=== EXERCISE AIM ===
Go through the records, and copy each line in which the string "readerName" is present.

DATA: Begin

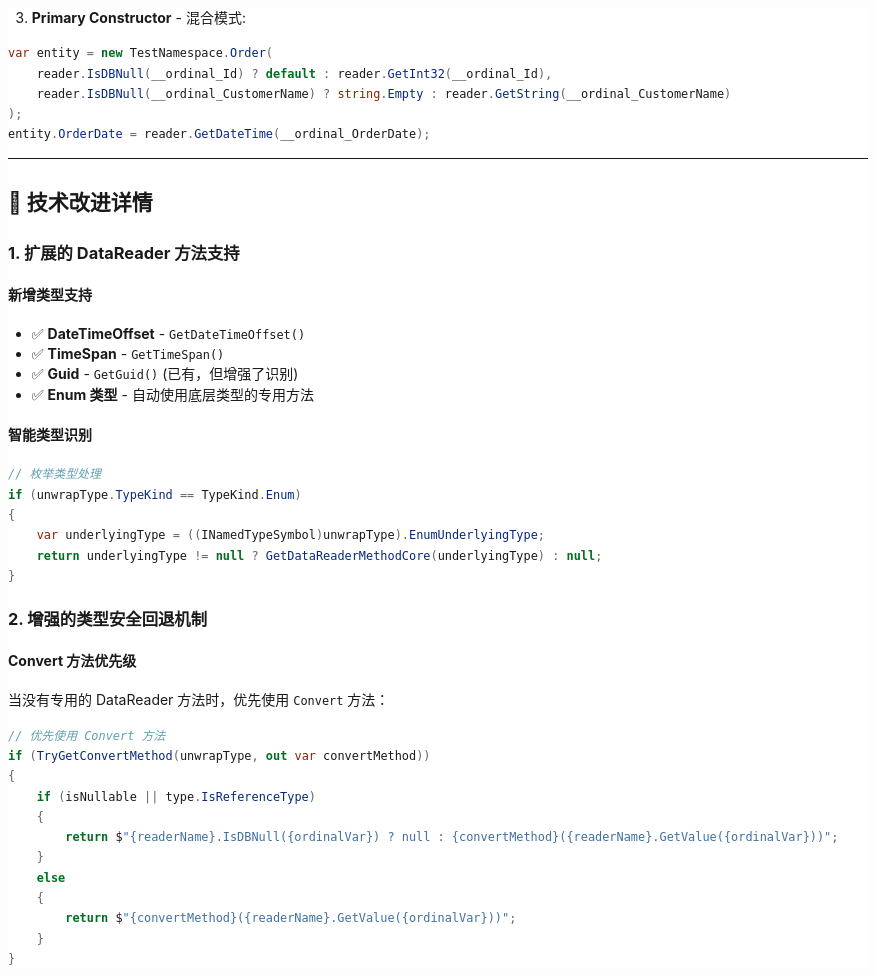 3. **Primary Constructor** - 混合模式:
```csharp
var entity = new TestNamespace.Order(
    reader.IsDBNull(__ordinal_Id) ? default : reader.GetInt32(__ordinal_Id),
    reader.IsDBNull(__ordinal_CustomerName) ? string.Empty : reader.GetString(__ordinal_CustomerName)
);
entity.OrderDate = reader.GetDateTime(__ordinal_OrderDate);
```

---

## 🔧 技术改进详情

### 1. **扩展的 DataReader 方法支持**

#### 新增类型支持
- ✅ **DateTimeOffset** - `GetDateTimeOffset()`
- ✅ **TimeSpan** - `GetTimeSpan()`  
- ✅ **Guid** - `GetGuid()` (已有，但增强了识别)
- ✅ **Enum 类型** - 自动使用底层类型的专用方法

#### 智能类型识别
```csharp
// 枚举类型处理
if (unwrapType.TypeKind == TypeKind.Enum)
{
    var underlyingType = ((INamedTypeSymbol)unwrapType).EnumUnderlyingType;
    return underlyingType != null ? GetDataReaderMethodCore(underlyingType) : null;
}
```

### 2. **增强的类型安全回退机制**

#### Convert 方法优先级
当没有专用的 DataReader 方法时，优先使用 `Convert` 方法：

```csharp
// 优先使用 Convert 方法
if (TryGetConvertMethod(unwrapType, out var convertMethod))
{
    if (isNullable || type.IsReferenceType)
    {
        return $"{readerName}.IsDBNull({ordinalVar}) ? null : {convertMethod}({readerName}.GetValue({ordinalVar}))";
    }
    else
    {
        return $"{convertMethod}({readerName}.GetValue({ordinalVar}))";
    }
}
```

DATA: End

=== RESPONSE BOX ===
        return $"{readerName}.IsDBNull({ordinalVar}) ? null : {convertMethod}({readerName}.GetValue({ordinalVar}))";
        return $"{convertMethod}({readerName}.GetValue({ordinalVar}))";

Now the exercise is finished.